## What needs to be done
Which lines of the records below contain the word "smooth"? Copy each of them out.

------------------------------------------------

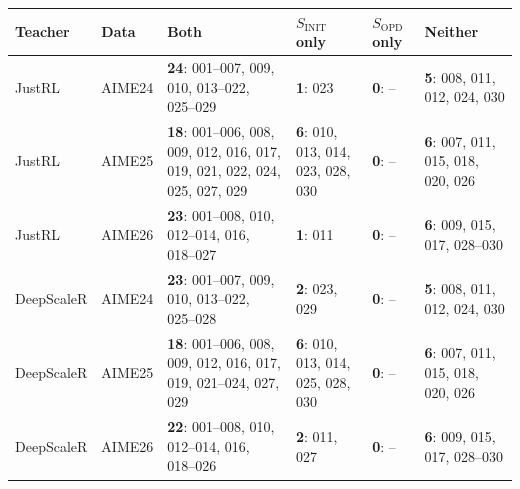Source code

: \begin{center}
\label{tab:appendix_coverage_sets}
\centering
\scriptsize
\setlength{\tabcolsep}{2.2pt}
\begin{tabular}{llp{}p{}p{}p{}}
\toprule
Teacher & Data & Both & $S_{\mathrm{INIT}}$ only & $S_{\mathrm{OPD}}$ only & Neither \\
\midrule
JustRL & AIME24
& \textbf{24}: 001--007, 009, 010, 013--022, 025--029
& \textbf{1}: 023 & \textbf{0}: --
& \textbf{5}: 008, 011, 012, 024, 030 \\
JustRL & AIME25
& \textbf{18}: 001--006, 008, 009, 012, 016, 017, 019, 021, 022, 024, 025, 027, 029
& \textbf{6}: 010, 013, 014, 023, 028, 030 & \textbf{0}: --
& \textbf{6}: 007, 011, 015, 018, 020, 026 \\
JustRL & AIME26
& \textbf{23}: 001--008, 010, 012--014, 016, 018--027
& \textbf{1}: 011 & \textbf{0}: --
& \textbf{6}: 009, 015, 017, 028--030 \\
\midrule
DeepScaleR & AIME24
& \textbf{23}: 001--007, 009, 010, 013--022, 025--028
& \textbf{2}: 023, 029 & \textbf{0}: --
& \textbf{5}: 008, 011, 012, 024, 030 \\
DeepScaleR & AIME25
& \textbf{18}: 001--006, 008, 009, 012, 016, 017, 019, 021--024, 027, 029
& \textbf{6}: 010, 013, 014, 025, 028, 030 & \textbf{0}: --
& \textbf{6}: 007, 011, 015, 018, 020, 026 \\
DeepScaleR & AIME26
& \textbf{22}: 001--008, 010, 012--014, 016, 018--026
& \textbf{2}: 011, 027 & \textbf{0}: --
& \textbf{6}: 009, 015, 017, 028--030 \\
\bottomrule
\end{tabular}
\end{center}

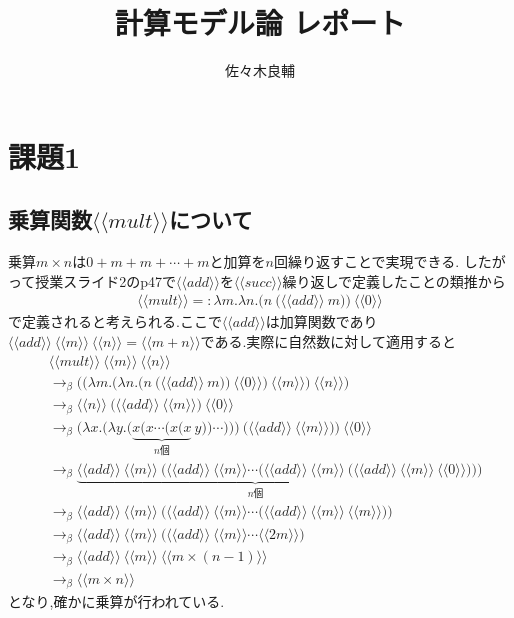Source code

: \documentclass[uplatex,a4j,11pt,dvipdfmx]{jsarticle}
\newcommand{\llr}{\langle\langle}
\newcommand{\rrr}{\rangle\rangle}
\begin{document}
\title{計算モデル論 レポート}
\author{佐々木良輔}
\date{}
\maketitle
\section*{課題1}
\subsection*{乗算関数$\llr mult\rrr$について}
乗算$m\times n$は$0+m+m+\cdots+m$と加算を$n$回繰り返すことで実現できる.
したがって授業スライド2のp47で$\llr add\rrr$を$\llr succ\rrr$繰り返しで定義したことの類推から
\begin{align*}
  \llr mult\rrr=:\lambda m.\lambda n.\bigg(n\ \Big(\llr add\rrr\ m\Big)\bigg)\ \llr 0\rrr
\end{align*}
で定義されると考えられる.\cite{utokyo}\cite{jugyo3}ここで$\llr add\rrr$は加算関数であり$\llr add\rrr\ \llr m\rrr\ \llr n\rrr=\llr m+n\rrr$である.実際に自然数に対して適用すると
\begin{align*}
  &\llr mult\rrr\ \llr m\rrr\ \llr n\rrr\\
  &\rightarrow_\beta \Bigg(\bigg(\lambda m.\Big(\lambda n.\Big(n\ \Big(\llr add\rrr\ m\Big)\Big)\ \llr 0\rrr\Big)\ \llr m\rrr\bigg)\ \llr n\rrr\Bigg)\\
  &\rightarrow_\beta \llr n\rrr\ \Big(\llr add\rrr\ \llr m\rrr\Big)\ \llr 0\rrr\\
  &\rightarrow_\beta \Bigg(\lambda x.\bigg(\lambda y.\Big(\underbrace{x(x\cdots(x(x}_{n個}\ y))\cdots)\Big)\bigg)\ \Big(\llr add\rrr\ \llr m\rrr\Big)\Bigg)\ \llr 0\rrr\\
  &\rightarrow_\beta \underbrace{\llr add\rrr\ \llr m\rrr\ \Bigg(\llr add\rrr\ \llr m\rrr\cdots\bigg(\llr add\rrr\ \llr m\rrr\ \Big(\llr add\rrr\ \llr m\rrr}_{n個}\ \llr 0\rrr\Big)\bigg)\Bigg)\\
  &\rightarrow_\beta \llr add\rrr\ \llr m\rrr\ \bigg(\llr add\rrr\ \llr m\rrr\cdots\Big(\llr add\rrr\ \llr m\rrr\ \llr m\rrr\Big)\bigg)\\
  &\rightarrow_\beta \llr add\rrr\ \llr m\rrr\ \Big(\llr add\rrr\ \llr m\rrr\cdots\llr 2m\rrr\Big)\\
  &\rightarrow_\beta \llr add\rrr\ \llr m\rrr\ \llr m\times(n-1)\rrr\\
  &\rightarrow_\beta\llr m\times n\rrr
\end{align*}
となり,確かに乗算が行われている.
\end{document}
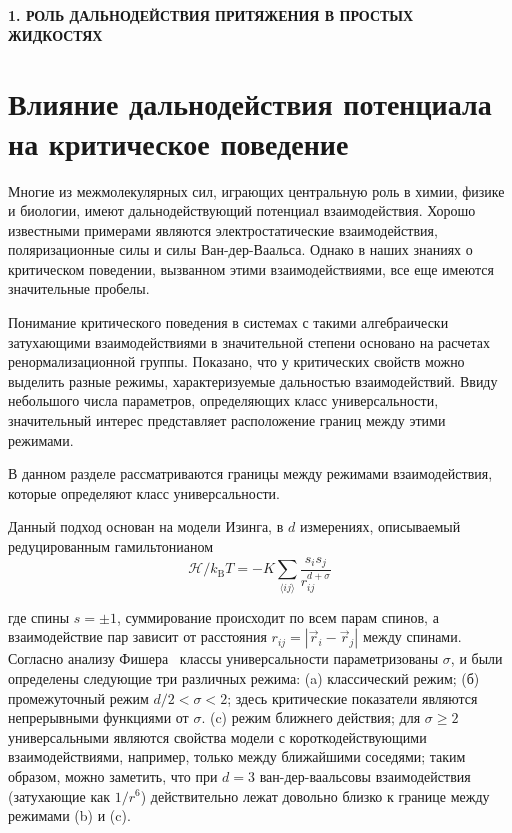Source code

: 
\begin{center}
\textbf{\large 1. РОЛЬ ДАЛЬНОДЕЙСТВИЯ ПРИТЯЖЕНИЯ В ПРОСТЫХ ЖИДКОСТЯХ}
\end{center}


\section{Влияние дальнодействия потенциала на критическое поведение}

Многие из межмолекулярных сил, играющих центральную роль в химии, физике и биологии, имеют дальнодействующий потенциал взаимодействия.
Хорошо известными примерами являются электростатические взаимодействия, поляризационные силы и силы Ван-дер-Ваальса.
Однако в наших знаниях о критическом поведении, вызванном этими взаимодействиями, все еще имеются значительные пробелы.

Понимание критического поведения в системах с такими алгебраически затухающими взаимодействиями в значительной степени основано на расчетах ренормализационной группы.
Показано, что у критических свойств можно выделить разные режимы, характеризуемые дальностью взаимодействий.
Ввиду небольшого числа параметров, определяющих класс универсальности, значительный интерес представляет расположение границ между этими режимами.

В данном разделе рассматриваются границы между режимами взаимодействия, которые определяют класс универсальности. 

Данный подход основан на модели Изинга, в $d$ измерениях, описываемый редуцированным гамильтонианом
\begin{equation}
\mathcal{H} / k_{\mathrm{B}} T=-K \sum_{\langle i j\rangle} \frac{s_{i} s_{j}}{r_{i j}^{d+\sigma}}
\label{eq1}
\end{equation}

где спины $s=\pm 1$, суммирование происходит по всем парам спинов, а взаимодействие пар зависит от расстояния $r_{i j}=\left|\vec {r}_{i}-\vec{r}_{j}\right|$ между спинами. Согласно анализу Фишера~\cite{10.1103/PhysRevLett.29.917} классы универсальности параметризованы $\sigma$, и были определены следующие три различных режима: (a) классический режим; (б) промежуточный режим $d/2<\sigma<2$; здесь критические показатели являются непрерывными функциями от $\sigma$. (c) режим ближнего действия; для $\sigma\geq 2$ универсальными являются свойства модели с короткодействующими взаимодействиями, например, только между ближайшими соседями; таким образом, можно заметить, что при $d=3$ ван-дер-ваальсовы взаимодействия (затухающие как $1/r^{6}$) действительно лежат довольно близко к границе между режимами (b) и (c).

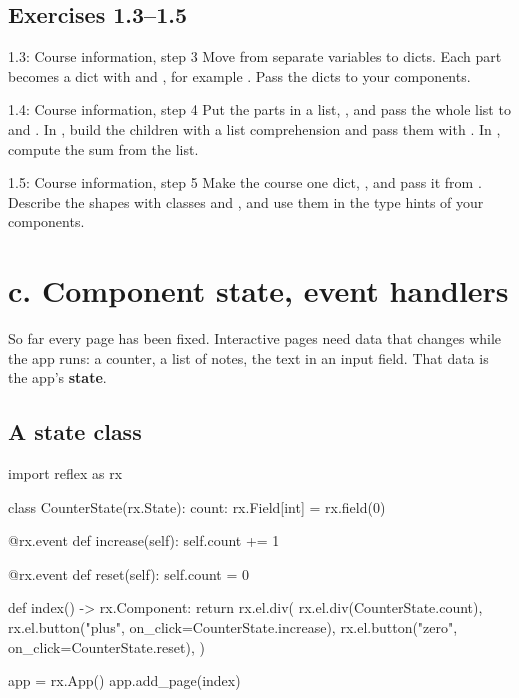 \subsection{Exercises 1.3--1.5}

\begin{exercise}{1.3: Course information, step 3}
Move from separate variables to dicts. Each part becomes a dict with  and , for example . Pass the dicts to your components.
\end{exercise}

\begin{exercise}{1.4: Course information, step 4}
Put the parts in a list, , and pass the whole list to  and . In , build the children with a list comprehension and pass them with \cd{*}. In , compute the sum from the list.
\end{exercise}

\begin{exercise}{1.5: Course information, step 5}
Make the course one dict, , and pass it from . Describe the shapes with  classes  and , and use them in the type hints of your components.
\end{exercise}

\section{c. Component state, event handlers}

So far every page has been fixed. Interactive pages need data that changes while the app runs: a counter, a list of notes, the text in an input field. That data is the app's \textbf{state}.

\subsection{A state class}

\begin{py}
import reflex as rx


class CounterState(rx.State):
	count: rx.Field[int] = rx.field(0)

	@rx.event
	def increase(self):
		self.count += 1

	@rx.event
	def reset(self):
		self.count = 0


def index() -> rx.Component:
	return rx.el.div(
		rx.el.div(CounterState.count),
		rx.el.button("plus", on_click=CounterState.increase),
		rx.el.button("zero", on_click=CounterState.reset),
	)


app = rx.App()
app.add_page(index)
\end{py}


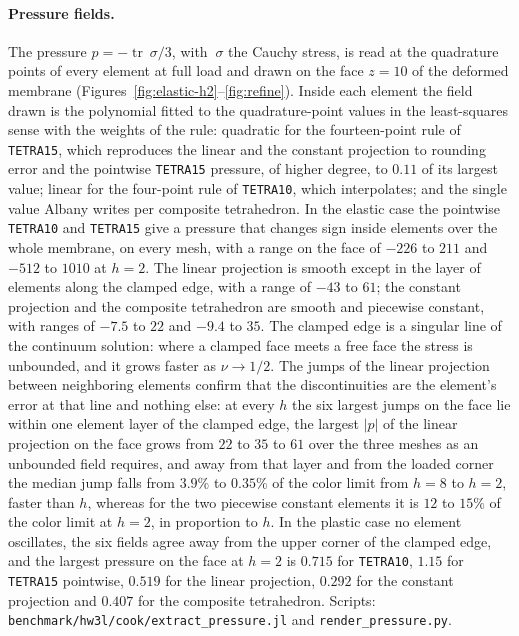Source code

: \documentclass[11pt]{article}
\newcommand{\trace}{\operatorname{tr}}
\newcommand{\code}[1]{\texttt{#1}}
\theoremstyle{definition}
\theoremstyle{plain}
\begin{document}
\paragraph{Pressure fields.} The pressure $p = -\trace~\sigma/3$, with
$~\sigma$ the Cauchy stress, is read at the quadrature points of every
element at full load and drawn on the face $z = 10$ of the deformed
membrane (Figures~\ref{fig:elastic-h2}--\ref{fig:refine}). Inside each
element the field drawn is the polynomial fitted to the quadrature-point
values in the least-squares sense with the weights of the rule: quadratic
for the fourteen-point rule of \code{TETRA15}, which reproduces the linear
and the constant projection to rounding error and the pointwise
\code{TETRA15} pressure, of higher degree, to $0.11$ of its largest value;
linear for the four-point rule of \code{TETRA10}, which interpolates; and
the single value Albany writes per composite tetrahedron. In the elastic
case the pointwise \code{TETRA10} and \code{TETRA15} give a pressure that
changes sign inside elements over the whole membrane, on every mesh, with
a range on the face of $-226$ to $211$ and $-512$ to $1010$ at $h = 2$.
The linear projection is smooth except in the layer of elements along the
clamped edge, with a range of $-43$ to $61$; the constant projection and
the composite tetrahedron are smooth and piecewise constant, with ranges of
$-7.5$ to $22$ and $-9.4$ to $35$. The clamped edge is a singular line of
the continuum solution: where a clamped face meets a free face the stress is
unbounded, and it grows faster as $\nu \to 1/2$. The jumps of the linear
projection between neighboring elements confirm that the discontinuities
are the element's error at that line and nothing else: at every $h$ the
six largest jumps on the face lie within one element layer of the clamped
edge, the largest $\lvert p \rvert$ of the linear projection on the face
grows from $22$ to $35$ to $61$ over the three meshes as an unbounded field
requires, and away from that layer and from the loaded corner the median
jump falls from $3.9\%$ to $0.35\%$ of the color limit from $h = 8$ to
$h = 2$, faster than $h$, whereas for the two piecewise constant elements
it is $12$ to $15\%$ of the color limit at $h = 2$, in proportion to $h$.
In the plastic case no element oscillates, the six fields agree away from
the upper corner of the clamped edge, and the largest pressure on the face
at $h = 2$ is $0.715$ for \code{TETRA10}, $1.15$ for \code{TETRA15}
pointwise, $0.519$ for the linear projection, $0.292$ for the constant
projection and $0.407$ for the composite tetrahedron. Scripts:
\code{benchmark/hw3l/cook/extract\_pressure.jl} and
\code{render\_pressure.py}.
\end{document}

------------------------------------------------

## Exercise result
The linear projection is smooth except in the layer of elements along the
the composite tetrahedron are smooth and piecewise constant, with ranges of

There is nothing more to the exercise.